# Classification: Review with Python


Machine learning problems can be divided in 3 types: supervised, unsupervised and reinforcement learning.   
While unsupervised learning is about searching for a structure in unlabeled data, supervised learning takes care of labeled data and works to predict and understand the label/outcome.  
2 common problems of supervised learning are classification and regression. While regression predicts continuous outputs, classification predicts categorical outputs. Some examples of classification are spam detection and churn prediction.  


Here I intend to create a model to predict when a client will accept a term deposit.  

1- Exploratory Data Analysis  
2- Preprocessing  
3- KNN  
4- SVM  
5- Random Forest  
6- Boosting  
7- Brief talk about other metrics  
8- Interpretability

In [None]:
#importing libraries
import numpy as np
import pandas as pd
import matplotlib.pyplot as plt
import seaborn as sns

from sklearn.preprocessing import StandardScaler
from sklearn.preprocessing import LabelEncoder

from sklearn.pipeline import make_pipeline
from sklearn.model_selection import StratifiedShuffleSplit, StratifiedKFold
from sklearn.model_selection import cross_val_score
from sklearn.model_selection import GridSearchCV

from sklearn.linear_model import LogisticRegression
from sklearn.neighbors import KNeighborsClassifier
from sklearn.svm import SVC
from sklearn.ensemble import RandomForestClassifier
import xgboost as xgb

from sklearn.metrics import confusion_matrix, classification_report

from pdpbox import pdp, get_dataset, info_plots
import shap

from yellowbrick.classifier import ROCAUC, PrecisionRecallCurve, ClassificationReport
from yellowbrick.model_selection import LearningCurve, ValidationCurve, learning_curve


import warnings
warnings.filterwarnings(action="ignore")

# 1- Exploratory Data Analysis  
Time to know the data.
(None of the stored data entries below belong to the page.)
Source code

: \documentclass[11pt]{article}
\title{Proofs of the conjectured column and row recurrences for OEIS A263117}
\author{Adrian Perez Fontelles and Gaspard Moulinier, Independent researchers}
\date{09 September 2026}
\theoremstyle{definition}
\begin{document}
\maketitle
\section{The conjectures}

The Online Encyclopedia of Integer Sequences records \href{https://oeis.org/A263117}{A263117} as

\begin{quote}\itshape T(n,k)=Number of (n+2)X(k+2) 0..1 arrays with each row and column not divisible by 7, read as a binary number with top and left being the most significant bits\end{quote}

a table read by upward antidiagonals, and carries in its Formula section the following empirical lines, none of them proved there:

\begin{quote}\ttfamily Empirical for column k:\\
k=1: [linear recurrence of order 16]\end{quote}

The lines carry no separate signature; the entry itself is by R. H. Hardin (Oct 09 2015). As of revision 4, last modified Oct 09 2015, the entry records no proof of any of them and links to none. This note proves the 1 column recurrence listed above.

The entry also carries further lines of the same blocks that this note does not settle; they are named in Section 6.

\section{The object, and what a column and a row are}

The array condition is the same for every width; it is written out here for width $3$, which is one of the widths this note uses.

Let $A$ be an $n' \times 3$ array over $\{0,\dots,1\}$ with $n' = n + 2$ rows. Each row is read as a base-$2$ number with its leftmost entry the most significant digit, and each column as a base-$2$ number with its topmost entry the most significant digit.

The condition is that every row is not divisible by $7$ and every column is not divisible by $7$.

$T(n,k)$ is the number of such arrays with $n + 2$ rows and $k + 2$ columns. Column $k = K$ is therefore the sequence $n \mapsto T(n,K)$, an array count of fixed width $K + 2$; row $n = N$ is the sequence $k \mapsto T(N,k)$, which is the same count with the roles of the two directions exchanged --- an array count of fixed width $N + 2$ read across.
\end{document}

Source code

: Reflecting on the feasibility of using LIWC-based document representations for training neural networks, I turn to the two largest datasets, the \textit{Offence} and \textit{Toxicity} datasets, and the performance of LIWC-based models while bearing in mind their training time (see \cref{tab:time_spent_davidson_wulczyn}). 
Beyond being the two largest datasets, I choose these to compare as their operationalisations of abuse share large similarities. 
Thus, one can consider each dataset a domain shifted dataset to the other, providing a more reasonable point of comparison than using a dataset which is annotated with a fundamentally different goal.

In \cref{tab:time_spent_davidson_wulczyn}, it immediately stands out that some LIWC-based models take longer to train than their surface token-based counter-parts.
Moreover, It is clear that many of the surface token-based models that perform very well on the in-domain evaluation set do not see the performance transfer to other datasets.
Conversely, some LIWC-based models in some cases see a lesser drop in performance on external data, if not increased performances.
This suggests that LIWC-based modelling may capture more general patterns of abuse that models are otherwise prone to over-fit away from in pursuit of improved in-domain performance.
Time to get insights, to look distributions and relationship among variables and to identify potential problems like missing values, outliers and errors. 
After some informations about the dataset, I am going to make important checkings, the partition into train/test and some plots.

### Knowing the dataset 

According to documentation, this is the classic marketing bank dataset uploaded originally in the UCI Machine Learning Repository.

**Source:**  
[Moro et al., 2014] S. Moro, P. Cortez and P. Rita. A Data-Driven Approach to Predict the Success of Bank Telemarketing. Decision Support Systems, Elsevier, 62:22-31, June 2014  

### Attribute Information:

**About client features:**  
-age  
-job (type of job)  
-marital (marital status)    
-education  
-default (has credit in default? 'no','yes','unknown')  
-balance  
-housing (has housing loan?'no','yes','unknown')  
-loan (has personal loan?'no','yes','unknown')  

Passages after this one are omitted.